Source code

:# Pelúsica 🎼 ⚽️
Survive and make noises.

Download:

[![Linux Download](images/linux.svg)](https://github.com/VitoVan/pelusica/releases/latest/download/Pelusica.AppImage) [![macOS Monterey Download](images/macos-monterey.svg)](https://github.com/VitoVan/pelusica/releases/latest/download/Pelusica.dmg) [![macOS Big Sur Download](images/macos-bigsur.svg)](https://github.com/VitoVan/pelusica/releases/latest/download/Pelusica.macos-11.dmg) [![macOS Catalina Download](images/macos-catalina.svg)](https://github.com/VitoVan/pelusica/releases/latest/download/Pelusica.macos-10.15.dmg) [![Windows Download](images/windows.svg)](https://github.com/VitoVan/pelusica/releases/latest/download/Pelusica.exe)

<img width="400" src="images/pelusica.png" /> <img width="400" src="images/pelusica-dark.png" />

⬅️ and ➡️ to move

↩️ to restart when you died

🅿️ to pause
****************************************
The full set of entries above should be given again exactly.

**Result**
Source code

:# Pelúsica 🎼 ⚽️
Survive and make noises.

Download:

[![Linux Download](images/linux.svg)](https://github.com/VitoVan/pelusica/releases/latest/download/Pelusica.AppImage) [![macOS Monterey Download](images/macos-monterey.svg)](https://github.com/VitoVan/pelusica/releases/latest/download/Pelusica.dmg) [![macOS Big Sur Download](images/macos-bigsur.svg)](https://github.com/VitoVan/pelusica/releases/latest/download/Pelusica.macos-11.dmg) [![macOS Catalina Download](images/macos-catalina.svg)](https://github.com/VitoVan/pelusica/releases/latest/download/Pelusica.macos-10.15.dmg) [![Windows Download](images/windows.svg)](https://github.com/VitoVan/pelusica/releases/latest/download/Pelusica.exe)

<img width="400" src="images/pelusica.png" /> <img width="400" src="images/pelusica-dark.png" />

⬅️ and ➡️ to move

↩️ to restart when you died

🅿️ to pause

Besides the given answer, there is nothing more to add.